Die Schweizer
Subventionsmaschine ist voller Widersprüche
Der Bund predigt Bohnen und subventioniert Fleisch. Dabei untergräbt er die eigenen offiziellen Ziele. Um diese zu erreichen, braucht es Kostenwahrheit.
Bund und Kantone geben jährlich 4 Milliarden Franken an Subventionen für Landwirtschaft und Ernährung aus. Neun von zehn Franken kommen vom Bund. Drei Viertel sind Direktzahlungen an die Bauern, ein Viertel weitere Subventionen wie Milchzulagen. Pro Betrieb sind das 80 000 Franken. Offiziell fördern die Direktzahlungen spezifische gemeinwirtschaftliche Leistungen. Nach meinen Analysen, die auch auf Studien des Bundes beruhen, zielt nur ein Viertel der Subventionen auf Leistungen für die Gesellschaft.
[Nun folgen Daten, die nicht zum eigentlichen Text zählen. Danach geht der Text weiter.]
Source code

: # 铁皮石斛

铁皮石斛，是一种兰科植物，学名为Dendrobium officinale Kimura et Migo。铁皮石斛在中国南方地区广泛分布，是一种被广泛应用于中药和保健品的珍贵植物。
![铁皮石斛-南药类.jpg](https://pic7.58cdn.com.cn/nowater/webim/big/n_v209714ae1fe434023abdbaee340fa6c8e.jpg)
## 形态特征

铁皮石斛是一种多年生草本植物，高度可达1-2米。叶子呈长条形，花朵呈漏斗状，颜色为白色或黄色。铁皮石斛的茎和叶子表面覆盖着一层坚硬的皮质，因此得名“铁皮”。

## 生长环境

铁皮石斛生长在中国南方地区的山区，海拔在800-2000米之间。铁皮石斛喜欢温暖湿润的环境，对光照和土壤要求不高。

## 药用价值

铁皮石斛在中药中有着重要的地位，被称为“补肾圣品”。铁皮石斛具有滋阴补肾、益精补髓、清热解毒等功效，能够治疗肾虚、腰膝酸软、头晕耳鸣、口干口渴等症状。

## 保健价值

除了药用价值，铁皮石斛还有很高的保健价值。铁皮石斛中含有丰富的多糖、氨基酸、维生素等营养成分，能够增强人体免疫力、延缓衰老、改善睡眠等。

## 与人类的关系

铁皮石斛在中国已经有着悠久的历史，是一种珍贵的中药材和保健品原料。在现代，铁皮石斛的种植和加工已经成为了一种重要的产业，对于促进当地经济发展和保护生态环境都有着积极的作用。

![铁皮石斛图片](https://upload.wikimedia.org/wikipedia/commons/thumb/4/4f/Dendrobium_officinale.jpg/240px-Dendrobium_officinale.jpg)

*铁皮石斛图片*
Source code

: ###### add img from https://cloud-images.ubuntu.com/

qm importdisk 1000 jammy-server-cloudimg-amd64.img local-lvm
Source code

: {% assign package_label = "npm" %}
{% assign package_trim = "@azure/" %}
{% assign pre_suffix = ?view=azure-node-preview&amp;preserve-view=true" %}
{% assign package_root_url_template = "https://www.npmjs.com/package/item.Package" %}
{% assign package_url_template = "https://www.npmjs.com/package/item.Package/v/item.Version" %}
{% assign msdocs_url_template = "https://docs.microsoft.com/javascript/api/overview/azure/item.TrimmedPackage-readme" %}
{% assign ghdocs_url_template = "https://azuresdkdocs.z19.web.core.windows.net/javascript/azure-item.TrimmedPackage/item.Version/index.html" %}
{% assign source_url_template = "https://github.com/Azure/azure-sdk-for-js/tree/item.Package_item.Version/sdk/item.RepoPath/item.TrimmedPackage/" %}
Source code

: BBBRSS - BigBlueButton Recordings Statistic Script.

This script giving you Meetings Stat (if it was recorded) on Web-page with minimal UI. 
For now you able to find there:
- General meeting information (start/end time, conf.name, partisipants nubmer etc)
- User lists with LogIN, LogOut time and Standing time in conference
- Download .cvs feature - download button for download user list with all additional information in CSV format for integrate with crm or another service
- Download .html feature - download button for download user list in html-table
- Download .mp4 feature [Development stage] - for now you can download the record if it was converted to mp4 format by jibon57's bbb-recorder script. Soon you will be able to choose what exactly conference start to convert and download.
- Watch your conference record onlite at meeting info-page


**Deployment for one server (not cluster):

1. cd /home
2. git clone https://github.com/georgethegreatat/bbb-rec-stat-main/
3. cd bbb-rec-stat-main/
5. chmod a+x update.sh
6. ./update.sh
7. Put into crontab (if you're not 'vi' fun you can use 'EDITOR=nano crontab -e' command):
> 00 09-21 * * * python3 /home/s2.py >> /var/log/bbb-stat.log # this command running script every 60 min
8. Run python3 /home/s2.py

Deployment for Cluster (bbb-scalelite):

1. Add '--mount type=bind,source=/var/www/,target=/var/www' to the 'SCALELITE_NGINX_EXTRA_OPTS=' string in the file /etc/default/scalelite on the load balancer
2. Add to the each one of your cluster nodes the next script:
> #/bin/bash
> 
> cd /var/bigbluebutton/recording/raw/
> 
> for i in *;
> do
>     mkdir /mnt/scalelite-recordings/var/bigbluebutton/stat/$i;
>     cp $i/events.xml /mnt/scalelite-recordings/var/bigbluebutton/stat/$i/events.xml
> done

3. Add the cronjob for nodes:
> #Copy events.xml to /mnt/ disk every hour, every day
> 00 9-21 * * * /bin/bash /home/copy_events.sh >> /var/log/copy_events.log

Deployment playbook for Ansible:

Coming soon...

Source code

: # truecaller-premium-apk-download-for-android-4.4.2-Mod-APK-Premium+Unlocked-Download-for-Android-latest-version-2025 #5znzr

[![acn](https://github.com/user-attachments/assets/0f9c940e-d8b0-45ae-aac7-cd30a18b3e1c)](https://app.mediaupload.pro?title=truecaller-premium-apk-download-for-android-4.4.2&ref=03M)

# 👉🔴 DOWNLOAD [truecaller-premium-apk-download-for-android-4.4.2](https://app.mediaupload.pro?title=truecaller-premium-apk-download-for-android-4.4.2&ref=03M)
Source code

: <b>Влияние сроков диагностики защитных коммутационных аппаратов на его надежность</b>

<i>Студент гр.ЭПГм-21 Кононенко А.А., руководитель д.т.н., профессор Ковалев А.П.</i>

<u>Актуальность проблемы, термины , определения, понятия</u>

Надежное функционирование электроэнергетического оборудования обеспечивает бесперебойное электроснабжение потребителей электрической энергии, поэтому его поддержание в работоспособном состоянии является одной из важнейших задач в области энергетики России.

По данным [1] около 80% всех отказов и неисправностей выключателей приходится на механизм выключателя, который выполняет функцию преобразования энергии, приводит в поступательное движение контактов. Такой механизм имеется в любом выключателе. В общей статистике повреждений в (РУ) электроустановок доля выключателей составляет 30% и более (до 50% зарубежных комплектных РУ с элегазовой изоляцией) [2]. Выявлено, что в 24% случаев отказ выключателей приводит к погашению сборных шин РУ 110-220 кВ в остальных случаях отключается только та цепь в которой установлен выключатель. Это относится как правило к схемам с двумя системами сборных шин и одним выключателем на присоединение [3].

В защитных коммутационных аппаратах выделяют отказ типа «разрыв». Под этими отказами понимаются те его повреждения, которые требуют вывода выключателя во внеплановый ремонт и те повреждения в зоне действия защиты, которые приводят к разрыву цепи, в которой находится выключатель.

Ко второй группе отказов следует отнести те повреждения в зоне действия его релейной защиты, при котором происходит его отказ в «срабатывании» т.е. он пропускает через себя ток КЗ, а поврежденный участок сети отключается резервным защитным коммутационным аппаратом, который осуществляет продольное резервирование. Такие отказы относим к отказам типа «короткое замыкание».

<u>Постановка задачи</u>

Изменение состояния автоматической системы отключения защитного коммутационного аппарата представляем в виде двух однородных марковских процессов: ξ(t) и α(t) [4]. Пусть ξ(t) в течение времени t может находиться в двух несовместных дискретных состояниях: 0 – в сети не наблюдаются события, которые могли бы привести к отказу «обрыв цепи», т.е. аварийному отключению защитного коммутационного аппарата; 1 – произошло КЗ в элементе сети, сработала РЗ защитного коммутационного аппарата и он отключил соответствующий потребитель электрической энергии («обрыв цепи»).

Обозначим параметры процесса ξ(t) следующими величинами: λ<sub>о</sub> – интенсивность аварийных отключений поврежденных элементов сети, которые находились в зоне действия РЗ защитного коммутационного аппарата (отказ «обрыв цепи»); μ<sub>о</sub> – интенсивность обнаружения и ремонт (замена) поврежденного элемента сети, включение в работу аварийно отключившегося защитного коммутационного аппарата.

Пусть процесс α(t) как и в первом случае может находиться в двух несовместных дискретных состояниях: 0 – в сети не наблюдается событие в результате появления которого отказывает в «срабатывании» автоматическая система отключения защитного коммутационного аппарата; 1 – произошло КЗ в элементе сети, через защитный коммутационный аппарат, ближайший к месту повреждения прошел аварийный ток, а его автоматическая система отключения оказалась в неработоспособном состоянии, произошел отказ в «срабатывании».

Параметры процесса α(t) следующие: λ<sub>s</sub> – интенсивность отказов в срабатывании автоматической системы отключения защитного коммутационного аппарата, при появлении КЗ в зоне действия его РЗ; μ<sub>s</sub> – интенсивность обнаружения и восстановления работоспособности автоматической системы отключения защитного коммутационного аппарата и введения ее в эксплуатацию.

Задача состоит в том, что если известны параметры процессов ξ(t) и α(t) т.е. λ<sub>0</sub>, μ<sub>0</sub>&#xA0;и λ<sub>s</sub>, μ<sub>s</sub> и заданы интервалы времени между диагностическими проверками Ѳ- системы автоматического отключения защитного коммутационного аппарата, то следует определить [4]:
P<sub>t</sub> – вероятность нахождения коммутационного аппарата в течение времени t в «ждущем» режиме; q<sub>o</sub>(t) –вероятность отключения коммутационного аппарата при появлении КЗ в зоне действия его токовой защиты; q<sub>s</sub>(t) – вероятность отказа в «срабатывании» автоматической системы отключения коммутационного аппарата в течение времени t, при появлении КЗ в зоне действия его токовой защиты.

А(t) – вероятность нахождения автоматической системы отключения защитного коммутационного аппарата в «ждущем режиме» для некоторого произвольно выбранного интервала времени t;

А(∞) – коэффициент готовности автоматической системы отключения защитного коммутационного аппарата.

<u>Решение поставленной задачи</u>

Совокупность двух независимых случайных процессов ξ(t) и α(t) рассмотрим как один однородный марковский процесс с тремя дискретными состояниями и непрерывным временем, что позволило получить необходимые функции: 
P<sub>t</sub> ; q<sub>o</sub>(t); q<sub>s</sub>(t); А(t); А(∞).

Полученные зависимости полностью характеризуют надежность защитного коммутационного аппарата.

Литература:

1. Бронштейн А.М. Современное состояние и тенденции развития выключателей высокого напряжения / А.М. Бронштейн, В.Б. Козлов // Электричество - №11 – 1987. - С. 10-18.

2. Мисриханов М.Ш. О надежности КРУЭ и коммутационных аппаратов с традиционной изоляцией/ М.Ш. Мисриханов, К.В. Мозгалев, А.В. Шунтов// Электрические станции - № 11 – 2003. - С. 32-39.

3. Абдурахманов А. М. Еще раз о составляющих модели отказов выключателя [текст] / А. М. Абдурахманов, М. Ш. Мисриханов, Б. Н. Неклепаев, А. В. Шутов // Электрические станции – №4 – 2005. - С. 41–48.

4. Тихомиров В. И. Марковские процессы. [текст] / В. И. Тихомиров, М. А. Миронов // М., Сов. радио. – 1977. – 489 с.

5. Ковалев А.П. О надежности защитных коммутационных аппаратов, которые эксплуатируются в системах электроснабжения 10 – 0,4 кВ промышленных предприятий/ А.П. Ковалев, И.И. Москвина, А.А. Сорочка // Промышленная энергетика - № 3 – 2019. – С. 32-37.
Die anderen drei Viertel fördern Produktion und Absatz – bis hin zur Fleischwerbung, die der Bund zur Hälfte finanziert.1
Man muss viel wissen, um die Subventionstöpfe und Tabellen zu durchschauen. Viele Töpfe haben schöne Namen, aber nicht alle Namen sagen viel über ihren Inhalt aus. Beispielsweise gibt es im Agrarbericht des Bundes die Übersicht «Ausgaben des Bundes für Landwirtschaft und Ernährung». Darin findet sich der Eintrag «Tiergesundheit», der rund 50 Millionen Franken umfasst. Das sind Beiträge für die Entsorgung von Schlachtabfällen. Sie sind nicht unter den Ausgaben für «Produktion und Absatz» eingereiht, sondern unter «ausserhalb der Landwirtschaft». In der Detailtabelle sind «Entsorgungsbeiträge» aufgeführt, aber ohne weitere Angaben oder Aufschlüsselung.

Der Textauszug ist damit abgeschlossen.